As some of you might now, I've been developing a fantasy setting which is currently going through a magical industrial revolution - powered by fairly abundant magic and magic items instead of steam (hence TL3+2). This abundance of magic items is made possible by a substance called "azoth", which can be used to provide the energy necessary for powerful enchantments, thus avoiding the traditional "slow and sure" enchantment method (however, you can't use your own energy for the "Quick and Dirty" method except for specialized wizards' tool such as staffs and powerstones).

This means that enchantment is no longer limited by the time powerful enchanters have available for enchanting, but primarily limited by the supply of azoth. With this in mind, the price for enchantments has stabilized at $50 per energy point - which considering that Starting Wealth for TL5 is $5000 instead of $1000 for "traditional" TL3 fantasy campaigns still makes them comparably cheap, though not necessarily affordable for every family.

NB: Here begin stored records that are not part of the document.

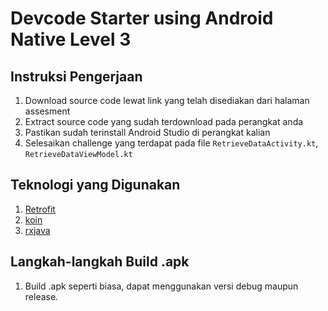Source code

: # Devcode Starter using Android Native Level 3

## Instruksi Pengerjaan

1. Download source code lewat link yang telah disediakan dari halaman assesment
2. Extract source code yang sudah terdownload pada perangkat anda
3. Pastikan sudah terinstall Android Studio di perangkat kalian
4. Selesaikan challenge yang terdapat pada file `RetrieveDataActivity.kt`, `RetrieveDataViewModel.kt`

## Teknologi yang Digunakan

1. [Retrofit](https://github.com/square/retrofit)
2. [koin](https://github.com/InsertKoinIO/koin)
3. [rxjava](https://github.com/ReactiveX/RxAndroid)

## Langkah-langkah Build .apk

1. Build .apk seperti biasa, dapat menggunakan versi debug maupun release.
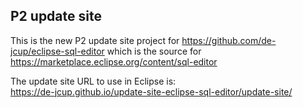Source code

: ## P2 update site

This is the new P2 update site project for https://github.com/de-jcup/eclipse-sql-editor which is the source for https://marketplace.eclipse.org/content/sql-editor

The update site URL to use in Eclipse is:  
https://de-jcup.github.io/update-site-eclipse-sql-editor/update-site/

Even though no steam is used, I still want to recapture the flavor of the Industrial Age - locomotives, powered ships, and so forth. But instead of being powered by steam, powered mechanical items are powered by specialized golems integrated into their very structure (often taking the shape of pistons and the like, instead of the traditional humanoid form).

But I really, really don't want to calculate how strong each variety of golem needs to be to power each particular machine. Therefore, my guideline is to take typical TL 5 steam-powered machinery and double the price - and that doubling represents the cost of the golem enchantment. While this is expensive, it also means that such machines will never need any kind of fuel - effectively, they are perpetuum mobiles powered by enchantment.


So, these are my working assumptions. Now feel free to criticize the concept and think about all the implications.

I will be way over here, watching.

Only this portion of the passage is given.